La Russie vers la partition: le chapitre en Ukraine devrait briser l'État dans des dizaines d'ethnies

De Dan Negrea “Intérêt national” L'invasion russe catastrophique en Ukraine rappelle la campagne militaire de la Grande-Bretagne et de la France au canal de Suez en 1956. L'attraction dégradante a également marqué la fin de leur statut de premier rang et le début d'une période agitée de crises politiques et de pertes territoriales dues à [...]
L'invasion russe catastrophique en Ukraine rappelle la campagne militaire de la Grande-Bretagne et de la France au canal de Suez en 1956. L'attraction dégradante a également marqué la fin de leur statut de premier rang et le début d'une période agitée de crises politiques et de pertes territoriales dues aux mouvements d'indépendance.
L'histoire peut se répéter, car la Russie échoue dans sa tentative d'envahir l'Ukraine. Elle subit d'importantes pertes militaires, une puissance économique et une position internationale. Il est maintenant clair que la Russie n'est pas une force majeure dans la même catégorie que les États-Unis et la Chine.

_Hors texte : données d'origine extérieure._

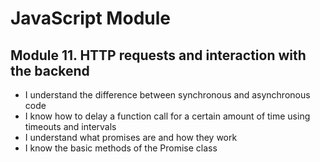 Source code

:  <h1>JavaScript Module</h1>

 <h2>Module 11. HTTP requests and interaction with the backend</h2>
 
<ul>
    <li>I understand the difference between synchronous and asynchronous code</li>
    <li>I know how to delay a function call for a certain amount of time using timeouts and intervals</li>
    <li>I understand what promises are and how they work</li>
    <li>I know the basic methods of the Promise class</li>
</ul>

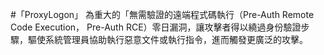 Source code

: 
#「ProxyLogon」
        為重大的「無需驗證的遠端程式碼執行（Pre-Auth Remote Code Execution， Pre-Auth RCE）零日漏洞，讓攻擊者得以繞過身份驗證步驟，驅使系統管理員協助執行惡意文件或執行指令，進而觸發更廣泛的攻擊。


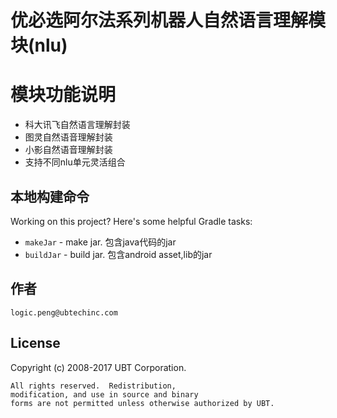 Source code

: 优必选阿尔法系列机器人自然语言理解模块(nlu)
====================================

模块功能说明
==========
*  科大讯飞自然语言理解封装
*  图灵自然语音理解封装
*  小影自然语音理解封装
*  支持不同nlu单元灵活组合


本地构建命令
-----------------

Working on this project? Here's some helpful Gradle tasks:

 * `makeJar` - make jar. 包含java代码的jar
 * `buildJar` - build jar. 包含android asset,lib的jar


作者
------
    logic.peng@ubtechinc.com

License
--------

   Copyright (c) 2008-2017 UBT Corporation.

    All rights reserved.  Redistribution,
    modification, and use in source and binary 
    forms are not permitted unless otherwise authorized by UBT.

Et il entre dans une période de troubles politiques, qui comprendra probablement de nouvelles demandes d'indépendance sur ses républiques constituantes, comme il l'a fait une fois pendant la rupture de l'Union soviétique. La Grande-Bretagne et la France sont apparues très fortes en 1956.
Ils ont été vainqueurs pendant la Seconde Guerre mondiale, les puissances dominantes européennes, les membres permanents du Conseil de sécurité de l'ONU et les dirigeants des grands empires coloniaux. Il s'est donc senti assez fort pour envahir l'Égypte pour empêcher le président local Gamal Abdel Nasser de quitter le canal national de Suez.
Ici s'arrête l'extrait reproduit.